=== Section Start ===
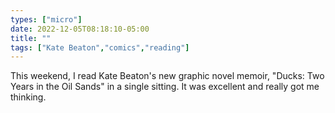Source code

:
 ```yaml
---
types: ["micro"]
date: 2022-12-05T08:18:10-05:00
title: ""
tags: ["Kate Beaton","comics","reading"]
---
```

This weekend, I read Kate Beaton's new graphic novel memoir, "Ducks: Two Years in the Oil Sands" in a single sitting. It was excellent and really got me thinking.

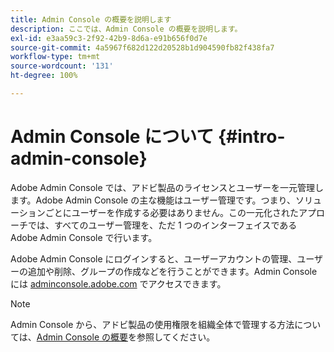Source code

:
 ```yaml
---
title: Admin Console の概要を説明します
description: ここでは、Admin Console の概要を説明します。
exl-id: e3aa59c3-2f92-42b9-8d6a-e91b656f0d7e
source-git-commit: 4a5967f682d122d20528b1d904590fb82f438fa7
workflow-type: tm+mt
source-wordcount: '131'
ht-degree: 100%

---
```


# Admin Console について {#intro-admin-console}

Adobe Admin Console では、アドビ製品のライセンスとユーザーを一元管理します。Adobe Admin Console の主な機能はユーザー管理です。つまり、ソリューションごとにユーザーを作成する必要はありません。この一元化されたアプローチでは、すべてのユーザー管理を、ただ 1 つのインターフェイスである Adobe Admin Console で行います。

Adobe Admin Console にログインすると、ユーザーアカウントの管理、ユーザーの追加や削除、グループの作成などを行うことができます。Admin Console には [adminconsole.adobe.com](https://adminconsole.adobe.com) でアクセスできます。

>[!NOTE]
>Admin Console から、アドビ製品の使用権限を組織全体で管理する方法については、[Admin Console の概要](https://helpx.adobe.com/jp/enterprise/using/admin-console.html)を参照してください。
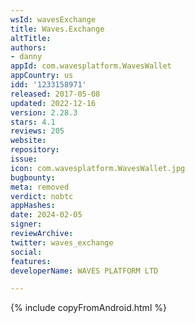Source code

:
```yaml
---
wsId: wavesExchange
title: Waves.Exchange
altTitle: 
authors:
- danny
appId: com.wavesplatform.WavesWallet
appCountry: us
idd: '1233158971'
released: 2017-05-08
updated: 2022-12-16
version: 2.28.3
stars: 4.1
reviews: 205
website: 
repository: 
issue: 
icon: com.wavesplatform.WavesWallet.jpg
bugbounty: 
meta: removed
verdict: nobtc
appHashes: 
date: 2024-02-05
signer: 
reviewArchive: 
twitter: waves_exchange
social: 
features: 
developerName: WAVES PLATFORM LTD

---
```


{% include copyFromAndroid.html %}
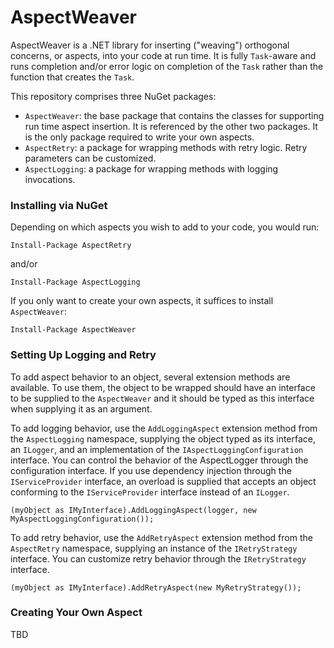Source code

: # AspectWeaver
AspectWeaver is a .NET library for inserting ("weaving") orthogonal concerns, or aspects, into
your code at run time. It is fully `Task`-aware and runs completion and/or error logic on
completion of the `Task` rather than the function that creates the `Task`.

This repository comprises three NuGet packages:
- `AspectWeaver`: the base package that contains the classes for supporting run time aspect insertion. It is
  referenced by the other two packages. It is the only package required to write your own aspects.
- `AspectRetry`: a package for wrapping methods with retry logic. Retry parameters can be customized.
- `AspectLogging`: a package for wrapping methods with logging invocations.

### Installing via NuGet
Depending on which aspects you wish to add to your code, you would run:
```
Install-Package AspectRetry
```
and/or
```
Install-Package AspectLogging
```
If you only want to create your own aspects, it suffices to install `AspectWeaver`:
```
Install-Package AspectWeaver
```

### Setting Up Logging and Retry
To add aspect behavior to an object, several extension methods are available. To use them, the object to be wrapped should have an interface
to be supplied to the `AspectWeaver` and it should be typed as this interface when supplying it as an argument.

To add logging behavior, use the `AddLoggingAspect` extension method from the `AspectLogging` namespace, supplying the object typed as its interface,
an `ILogger`, and an implementation of the `IAspectLoggingConfiguration` interface. You can control the behavior of the AspectLogger through the
configuration interface. If you use dependency injection through the `IServiceProvider` interface, an overload is supplied that accepts an object conforming to
the `IServiceProvider` interface instead of an `ILogger`.

```
(myObject as IMyInterface).AddLoggingAspect(logger, new MyAspectLoggingConfiguration());
```

To add retry behavior, use the `AddRetryAspect` extension method from the `AspectRetry` namespace, supplying an instance of the `IRetryStrategy` interface.
You can customize retry behavior through the `IRetryStrategy` interface.

```
(myObject as IMyInterface).AddRetryAspect(new MyRetryStrategy());
```

### Creating Your Own Aspect
TBD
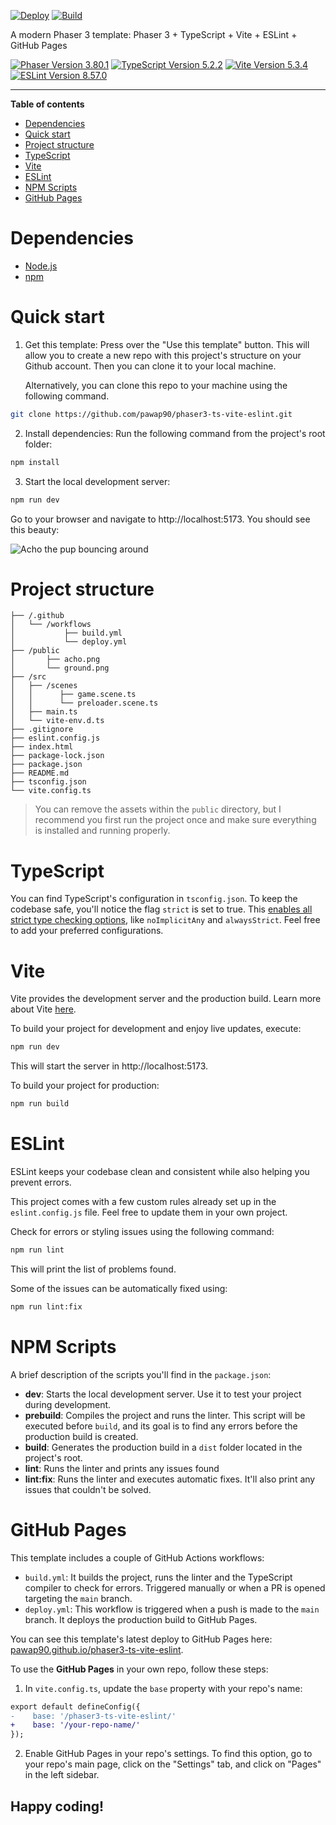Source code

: [![Deploy](https://github.com/pawap90/phaser3-ts-vite-eslint/actions/workflows/deploy.yml/badge.svg)](https://github.com/pawap90/phaser3-ts-vite-eslint/actions/workflows/deploy.yml)
[![Build](https://github.com/pawap90/phaser3-ts-vite-eslint/actions/workflows/build.yml/badge.svg)](https://github.com/pawap90/phaser3-ts-vite-eslint/actions/workflows/build.yml)

A modern Phaser 3 template: Phaser 3 + TypeScript + Vite + ESLint + GitHub Pages

[![Phaser Version 3.80.1](https://img.shields.io/badge/Phaser%20-%20v3.80.1%20-%20%23404951?labelColor=%2399388c&style=flat-square)](./package.json#L24)
[![TypeScript Version 5.2.2](https://img.shields.io/badge/TypeScript%20-%20v5.2.2%20-%20%23404951?labelColor=%233178c6&style=flat-square)](./package.json#L21)
[![Vite Version 5.3.4](https://img.shields.io/badge/Vite%20-%20v5.3.4%20-%20%23404951?labelColor=%232e5e82&style=flat-square)](./package.json#L20)
[![ESLint Version 8.57.0](https://img.shields.io/badge/ESLint%20-%20v8.57.0%20-%20%23404951?labelColor=%234930bd&style=flat-square)](./package.json#L19)

---

**Table of contents**
- [Dependencies](#dependencies)
- [Quick start](#quick-start)
- [Project structure](#project-structure)
- [TypeScript](#typescript)
- [Vite](#vite)
- [ESLint](#eslint)
- [NPM Scripts](#npm-scripts)
- [GitHub Pages](#github-pages)

# Dependencies
- [Node.js](https://nodejs.org/en/)
- [npm](https://www.npmjs.com/)

# Quick start

1. Get this template: Press over the "Use this template" button. This will allow you to create a new repo with this project's structure on your Github account. Then you can clone it to your local machine.

    Alternatively, you can clone this repo to your machine using the following command.

```sh
git clone https://github.com/pawap90/phaser3-ts-vite-eslint.git
```

2. Install dependencies: Run the following command from the project's root folder:

```sh
npm install
```

3. Start the local development server: 

```sh
npm run dev
```

Go to your browser and navigate to http://localhost:5173. You should see this beauty:

![Acho the pup bouncing around](https://i.imgur.com/bYVcrSr.gif)

# Project structure

```
├── /.github
│   └── /workflows
│           ├── build.yml
│           └── deploy.yml
├── /public
│       ├── acho.png
│       └── ground.png
├── /src
│   ├── /scenes
│   │      ├── game.scene.ts
│   │      └── preloader.scene.ts
│   ├── main.ts
│   └── vite-env.d.ts
├── .gitignore
├── eslint.config.js
├── index.html
├── package-lock.json
├── package.json
├── README.md
├── tsconfig.json
└── vite.config.ts
```

> You can remove the assets within the `public` directory, but I recommend you first run the project once and make sure everything is installed and running properly.

# TypeScript
You can find TypeScript's configuration in `tsconfig.json`. To keep the codebase safe, you'll notice the flag `strict` is set to true. This [enables all strict type checking options](https://www.typescriptlang.org/tsconfig/#strict), like `noImplicitAny` and `alwaysStrict`. Feel free to add your preferred configurations.

# Vite
Vite provides the development server and the production build. 
Learn more about Vite [here](https://vitejs.dev/).

To build your project for development and enjoy live updates, execute:

```sh
npm run dev
```

This will start the server in http://localhost:5173.


To build your project for production:

```sh
npm run build
```

# ESLint
ESLint keeps your codebase clean and consistent while also helping you prevent errors. 

This project comes with a few custom rules already set up in the `eslint.config.js` file. Feel free to update them in your own project.

Check for errors or styling issues using the following command:

```sh
npm run lint
```

This will print the list of problems found. 

Some of the issues can be automatically fixed using:

```sh
npm run lint:fix
```

# NPM Scripts
A brief description of the scripts you'll find in the `package.json`:
- **dev**: Starts the local development server. Use it to test your project during development.
- **prebuild**: Compiles the project and runs the linter. This script will be executed before `build`, and its goal is to find any errors before the production build is created.
- **build**: Generates the production build in a `dist` folder located in the project's root.
- **lint**: Runs the linter and prints any issues found
- **lint:fix**: Runs the linter and executes automatic fixes. It'll also print any issues that couldn't be solved.

# GitHub Pages
This template includes a couple of GitHub Actions workflows:
- `build.yml`: It builds the project, runs the linter and the TypeScript compiler to check for errors. Triggered manually or when a PR is opened targeting the `main` branch.
- `deploy.yml`: This workflow is triggered when a push is made to the `main` branch. It deploys the production build to GitHub Pages.

You can see this template's latest deploy to GitHub Pages here: [pawap90.github.io/phaser3-ts-vite-eslint](https://pawap90.github.io/phaser3-ts-vite-eslint/).

To use the **GitHub Pages** in your own repo, follow these steps:

1. In `vite.config.ts`, update the `base` property with your repo's name:

```diff
export default defineConfig({
-    base: '/phaser3-ts-vite-eslint/'
+    base: '/your-repo-name/'
});
```

2. Enable GitHub Pages in your repo's settings. To find this option, go to your repo's main page, click on the "Settings" tab, and click on "Pages" in the left sidebar.

<!-- no toc -->
## Happy coding! 
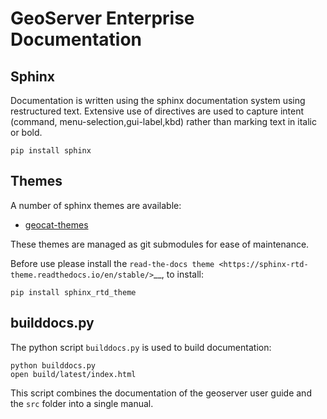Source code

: # GeoServer Enterprise Documentation

## Sphinx

Documentation is written using the sphinx documentation system using restructured text. Extensive use of directives are used to capture intent (command, menu-selection,gui-label,kbd) rather than marking text in italic or bold.

```
pip install sphinx
```

## Themes

A number of sphinx themes are available:

* [geocat-themes](https://github.com/GeoCat/geocat-themes)

These themes are managed as git submodules for ease of maintenance.

Before use please install the `read-the-docs theme <https://sphinx-rtd-theme.readthedocs.io/en/stable/>`__, to install:

```
pip install sphinx_rtd_theme
```

## builddocs.py

The python script ``builddocs.py`` is used to build documentation:

```
python builddocs.py
open build/latest/index.html
```

This script combines the documentation of the geoserver user guide and the ``src`` folder into a single manual.

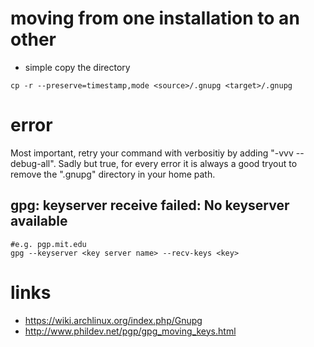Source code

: # moving from one installation to an other

* simple copy the directory

```
cp -r --preserve=timestamp,mode <source>/.gnupg <target>/.gnupg
```

# error

Most important, retry your command with verbositiy by adding "-vvv --debug-all".
Sadly but true, for every error it is always a good tryout to remove the ".gnupg" directory in your home path.

## gpg: keyserver receive failed: No keyserver available

```
#e.g. pgp.mit.edu
gpg --keyserver <key server name> --recv-keys <key>
```

# links

* https://wiki.archlinux.org/index.php/Gnupg
* http://www.phildev.net/pgp/gpg_moving_keys.html
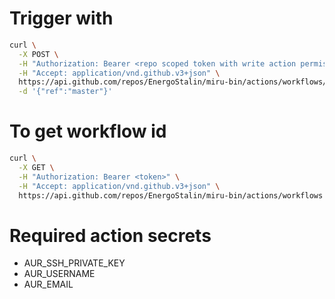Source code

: # Trigger with
```sh
curl \
  -X POST \
  -H "Authorization: Bearer <repo scoped token with write action permissions>" \
  -H "Accept: application/vnd.github.v3+json" \
  https://api.github.com/repos/EnergoStalin/miru-bin/actions/workflows/83218120/dispatches \
  -d '{"ref":"master"}'
```

# To get workflow id
```sh
curl \
  -X GET \
  -H "Authorization: Bearer <token>" \
  -H "Accept: application/vnd.github.v3+json" \
  https://api.github.com/repos/EnergoStalin/miru-bin/actions/workflows
```

# Required action secrets
- AUR_SSH_PRIVATE_KEY
- AUR_USERNAME
- AUR_EMAIL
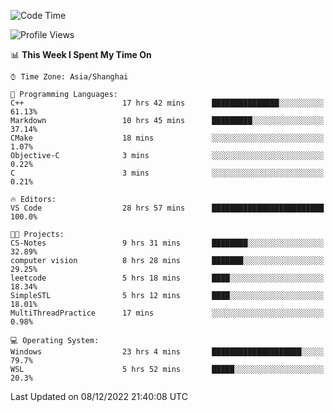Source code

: <!--START_SECTION:waka-->
![Code Time](http://img.shields.io/badge/Code%20Time-437%20hrs%2015%20mins-blue)

![Profile Views](http://img.shields.io/badge/Profile%20Views-3-blue)

📊 **This Week I Spent My Time On** 

```text
⌚︎ Time Zone: Asia/Shanghai

💬 Programming Languages: 
C++                      17 hrs 42 mins      ███████████████░░░░░░░░░░   61.13% 
Markdown                 10 hrs 45 mins      █████████░░░░░░░░░░░░░░░░   37.14% 
CMake                    18 mins             ░░░░░░░░░░░░░░░░░░░░░░░░░   1.07% 
Objective-C              3 mins              ░░░░░░░░░░░░░░░░░░░░░░░░░   0.22% 
C                        3 mins              ░░░░░░░░░░░░░░░░░░░░░░░░░   0.21%

🔥 Editors: 
VS Code                  28 hrs 57 mins      █████████████████████████   100.0%

🐱‍💻 Projects: 
CS-Notes                 9 hrs 31 mins       ████████░░░░░░░░░░░░░░░░░   32.89% 
computer vision          8 hrs 28 mins       ███████░░░░░░░░░░░░░░░░░░   29.25% 
leetcode                 5 hrs 18 mins       ████░░░░░░░░░░░░░░░░░░░░░   18.34% 
SimpleSTL                5 hrs 12 mins       ████░░░░░░░░░░░░░░░░░░░░░   18.01% 
MultiThreadPractice      17 mins             ░░░░░░░░░░░░░░░░░░░░░░░░░   0.98%

💻 Operating System: 
Windows                  23 hrs 4 mins       ████████████████████░░░░░   79.7% 
WSL                      5 hrs 52 mins       █████░░░░░░░░░░░░░░░░░░░░   20.3%

```


 Last Updated on 08/12/2022 21:40:08 UTC
<!--END_SECTION:waka-->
=== Section End ===
ACTION ITEM:
Copy out every line in the records where the word "linter" is found.

FINAL ANSWER:
- **prebuild**: Compiles the project and runs the linter. This script will be executed before `build`, and its goal is to find any errors before the production build is created.
- **lint**: Runs the linter and prints any issues found
- **lint:fix**: Runs the linter and executes automatic fixes. It'll also print any issues that couldn't be solved.
- `build.yml`: It builds the project, runs the linter and the TypeScript compiler to check for errors. Triggered manually or when a PR is opened targeting the `main` branch.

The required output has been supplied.